=== Task instructions ===
Where in the data does the word "short" appear? Find those lines and copy them.

=== Plain-text document sources ===
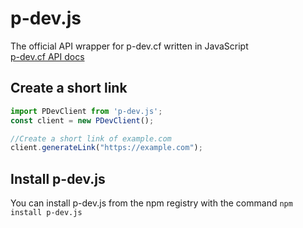 # p-dev.js
The official API wrapper for p-dev.cf written in JavaScript
<br />
[p-dev.cf API docs](https://github.com/Platin-Developmentstudios/p-dev.js/blob/main/API.md) 

## Create a short link
```js
import PDevClient from 'p-dev.js';
const client = new PDevClient();

//Create a short link of example.com
client.generateLink("https://example.com");
```

## Install p-dev.js
You can install p-dev.js from the npm registry with the command 
`npm install p-dev.js`
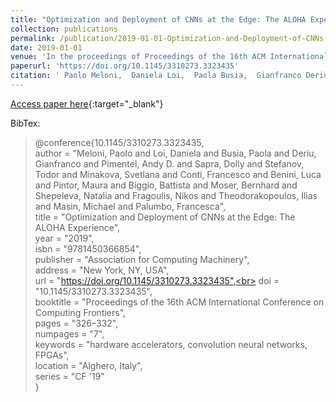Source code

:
 ```yaml
---
title: "Optimization and Deployment of CNNs at the Edge: The ALOHA Experience"
collection: publications
permalink: /publication/2019-01-01-Optimization-and-Deployment-of-CNNs-at-the-Edge-The-ALOHA-Experience
date: 2019-01-01
venue: 'In the proceedings of Proceedings of the 16th ACM International Conference on Computing Frontiers'
paperurl: 'https://doi.org/10.1145/3310273.3323435'
citation: ' Paolo Meloni,  Daniela Loi,  Paola Busia,  Gianfranco Deriu,  Andy Pimentel,  Dolly Sapra,  Todor Stefanov,  Svetlana Minakova,  Francesco Conti,  Luca Benini,  Maura Pintor,  Battista Biggio,  Bernhard Moser,  Natalia Shepeleva,  Nikos Fragoulis,  Ilias Theodorakopoulos,  Michael Masin,  Francesca Palumbo, &quot;Optimization and Deployment of CNNs at the Edge: The ALOHA Experience.&quot; In the proceedings of Proceedings of the 16th ACM International Conference on Computing Frontiers, 2019.'
---
```

[Access paper here](https://doi.org/10.1145/3310273.3323435){:target="_blank"}

BibTex: 
>@conference{10.1145/3310273.3323435,<br>    author = "Meloni, Paolo and Loi, Daniela and Busia, Paola and Deriu, Gianfranco and Pimentel, Andy D. and Sapra, Dolly and Stefanov, Todor and Minakova, Svetlana and Conti, Francesco and Benini, Luca and Pintor, Maura and Biggio, Battista and Moser, Bernhard and Shepeleva, Natalia and Fragoulis, Nikos and Theodorakopoulos, Ilias and Masin, Michael and Palumbo, Francesca",<br>    title = "Optimization and Deployment of CNNs at the Edge: The ALOHA Experience",<br>    year = "2019",<br>    isbn = "9781450366854",<br>    publisher = "Association for Computing Machinery",<br>    address = "New York, NY, USA",<br>    url = "https://doi.org/10.1145/3310273.3323435",<br>    doi = "10.1145/3310273.3323435",<br>    booktitle = "Proceedings of the 16th ACM International Conference on Computing Frontiers",<br>    pages = "326–332",<br>    numpages = "7",<br>    keywords = "hardware accelerators, convolution neural networks, FPGAs",<br>    location = "Alghero, Italy",<br>    series = "CF '19"<br>}<br>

=== Response ===
## Create a short link
//Create a short link of example.com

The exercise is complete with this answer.